NATO’nun yeni üyelere kapı açması önemli gündem maddelerimizden birisidir. DEVA Partisi olarak NATO’nun açık kapı politikasını desteklemekteyiz. NATO’nun sağlamış olduğu caydırıcılığın Türkiye’nin ulusal güvenliği açısından kritik önemde olduğunu düşünüyoruz. Bu ittifakın önümüzdeki dönemde de güçlenerek yoluna devam etmesi Türkiye’nin dış politikadaki hedeflerinden birisidir. Ancak özellikle son haftalarda Gazze’de yaşanan katliamlar ve savaş suçları karşısında ABD başta olmak üzere neredeyse tüm NATO üyeleri kabul edilemez, çok rahatsız edici bir tavır ortaya koymuştur. NATO, Ukrayna-Rusya savaşında ortaya koyduğu tavrın tam tersi hareket ederek kurumsal düzeyde de tam bir çifte standart sergilemiştir.

Bazı NATO üyeleri Türkiye’nin terörle mücadelesine yeterince destek vermemekte, savunma sanayi iş birliği konusunda da Türkiye’nin hassasiyetleri yeterince dikkate alınmamaktadır. İsveç’in NATO üyeliği onayı bağlamında da bu parametreler konusunda Dışişleri Bakanlığı ve istihbarat birimlerimizin de değerlendirmelerini dikkate alarak Türkiye’nin çıkarlarını önceleyen bir anlayışla DEVA Partisi olarak Meclis’te bir tutum ortaya koyacağız.

“TÜRKİYE’DE DEVLET VE KURUMLAR BÜYÜK BİR HIZLA AŞINIYOR”
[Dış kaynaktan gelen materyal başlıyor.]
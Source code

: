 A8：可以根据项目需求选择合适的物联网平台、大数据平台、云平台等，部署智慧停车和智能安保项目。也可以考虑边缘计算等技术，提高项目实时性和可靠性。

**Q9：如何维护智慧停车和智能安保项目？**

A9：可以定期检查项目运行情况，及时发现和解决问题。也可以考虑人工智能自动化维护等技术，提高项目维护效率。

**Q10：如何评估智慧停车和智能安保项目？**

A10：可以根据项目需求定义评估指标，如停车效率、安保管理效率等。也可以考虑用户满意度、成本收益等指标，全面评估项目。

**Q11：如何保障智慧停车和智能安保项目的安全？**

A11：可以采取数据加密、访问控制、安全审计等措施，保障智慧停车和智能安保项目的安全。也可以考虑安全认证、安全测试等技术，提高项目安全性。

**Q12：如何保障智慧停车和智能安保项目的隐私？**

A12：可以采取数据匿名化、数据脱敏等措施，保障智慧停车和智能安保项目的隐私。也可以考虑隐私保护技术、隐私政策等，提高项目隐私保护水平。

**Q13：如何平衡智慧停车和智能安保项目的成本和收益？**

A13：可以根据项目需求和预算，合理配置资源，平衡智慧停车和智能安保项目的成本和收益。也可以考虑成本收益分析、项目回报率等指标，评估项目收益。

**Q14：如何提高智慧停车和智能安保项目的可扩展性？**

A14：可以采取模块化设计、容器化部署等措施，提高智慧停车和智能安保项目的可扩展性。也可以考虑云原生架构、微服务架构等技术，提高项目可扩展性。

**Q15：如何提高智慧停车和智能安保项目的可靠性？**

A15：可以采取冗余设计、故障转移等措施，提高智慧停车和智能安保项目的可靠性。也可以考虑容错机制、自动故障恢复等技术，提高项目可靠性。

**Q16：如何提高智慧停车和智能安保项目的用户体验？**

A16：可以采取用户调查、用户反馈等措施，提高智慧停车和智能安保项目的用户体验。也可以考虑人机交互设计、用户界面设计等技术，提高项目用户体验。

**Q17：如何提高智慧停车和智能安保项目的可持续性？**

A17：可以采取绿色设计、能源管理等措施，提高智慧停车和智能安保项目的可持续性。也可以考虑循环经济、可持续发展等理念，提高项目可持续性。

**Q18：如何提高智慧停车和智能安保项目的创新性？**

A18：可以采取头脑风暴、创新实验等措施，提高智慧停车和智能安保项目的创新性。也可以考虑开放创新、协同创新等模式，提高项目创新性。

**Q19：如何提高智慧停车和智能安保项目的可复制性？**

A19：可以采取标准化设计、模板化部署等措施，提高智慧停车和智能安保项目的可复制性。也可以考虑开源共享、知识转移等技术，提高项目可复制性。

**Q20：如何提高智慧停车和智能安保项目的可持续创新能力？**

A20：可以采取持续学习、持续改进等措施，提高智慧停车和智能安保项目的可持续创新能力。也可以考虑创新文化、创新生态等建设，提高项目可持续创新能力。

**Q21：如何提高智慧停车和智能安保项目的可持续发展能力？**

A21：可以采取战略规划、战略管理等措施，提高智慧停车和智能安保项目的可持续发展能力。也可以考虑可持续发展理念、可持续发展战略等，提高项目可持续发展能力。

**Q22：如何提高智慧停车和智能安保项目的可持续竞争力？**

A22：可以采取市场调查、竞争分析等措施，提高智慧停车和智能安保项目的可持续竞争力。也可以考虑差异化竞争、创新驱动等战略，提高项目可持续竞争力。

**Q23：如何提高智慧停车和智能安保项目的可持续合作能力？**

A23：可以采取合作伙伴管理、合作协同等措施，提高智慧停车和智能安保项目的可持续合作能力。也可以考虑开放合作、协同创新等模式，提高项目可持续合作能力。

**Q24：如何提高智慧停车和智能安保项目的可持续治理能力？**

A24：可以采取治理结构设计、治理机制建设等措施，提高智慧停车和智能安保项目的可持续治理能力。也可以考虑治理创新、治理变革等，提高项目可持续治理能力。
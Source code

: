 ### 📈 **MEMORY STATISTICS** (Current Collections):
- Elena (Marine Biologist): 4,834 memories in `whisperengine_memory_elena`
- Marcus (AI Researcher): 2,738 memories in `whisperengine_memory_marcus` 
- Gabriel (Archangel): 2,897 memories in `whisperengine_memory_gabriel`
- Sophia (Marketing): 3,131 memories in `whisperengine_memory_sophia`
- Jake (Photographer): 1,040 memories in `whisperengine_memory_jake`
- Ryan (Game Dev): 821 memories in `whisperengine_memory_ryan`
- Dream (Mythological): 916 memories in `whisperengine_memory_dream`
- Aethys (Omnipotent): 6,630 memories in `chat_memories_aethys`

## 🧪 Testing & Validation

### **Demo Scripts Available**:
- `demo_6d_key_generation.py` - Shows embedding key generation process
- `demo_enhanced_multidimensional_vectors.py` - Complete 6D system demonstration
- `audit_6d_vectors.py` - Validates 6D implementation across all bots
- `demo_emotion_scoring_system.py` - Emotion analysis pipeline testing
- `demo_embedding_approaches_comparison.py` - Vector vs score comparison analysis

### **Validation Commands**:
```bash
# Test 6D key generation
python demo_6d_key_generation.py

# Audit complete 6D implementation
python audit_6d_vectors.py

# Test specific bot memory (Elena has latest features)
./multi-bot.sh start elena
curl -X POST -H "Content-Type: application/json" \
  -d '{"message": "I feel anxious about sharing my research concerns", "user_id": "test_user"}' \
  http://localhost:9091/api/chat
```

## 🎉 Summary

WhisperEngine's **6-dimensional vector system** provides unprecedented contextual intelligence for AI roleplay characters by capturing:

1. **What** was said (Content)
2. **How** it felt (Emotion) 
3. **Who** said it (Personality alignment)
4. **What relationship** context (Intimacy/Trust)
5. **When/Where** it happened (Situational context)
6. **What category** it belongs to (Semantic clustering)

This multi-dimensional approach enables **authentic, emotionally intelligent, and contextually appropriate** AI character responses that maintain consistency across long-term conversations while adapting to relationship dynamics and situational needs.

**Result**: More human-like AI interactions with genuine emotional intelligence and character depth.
Türkiye’de devlet ve kurumlar büyük bir hızla aşınıyor. Kurumsallaşma adeta ortadan kaybolmuş vaziyette. Devlette ilkeler, kurumsal kültür, şeffaflık ortadan kalktı. Bu durum her alanda büyük bir yozlaşma ve dış politika açısından da ciddi bir istikrarsızlık ve güvensizlik meydana getiriyor. Serin kanlı, ülke menfaatlerini önceleyen, ilkeliliği, tutarlılığı ve sürekliliği gözeten düşünce yapısı yerine ülkemizdeki bütün süreçler kendini partizanlığa ve dar bir anlayış içerisinde ülkenin menfaatlerinden çok uzak kararlara terk etti. Siyasi atamalar, bürokratik refleksleri felç etmiş durumda. Dışişleri Bakanlığı da bu aşınmadan maalesef payını almış durumda. Bu gidişata mutlaka dur denilmelidir.”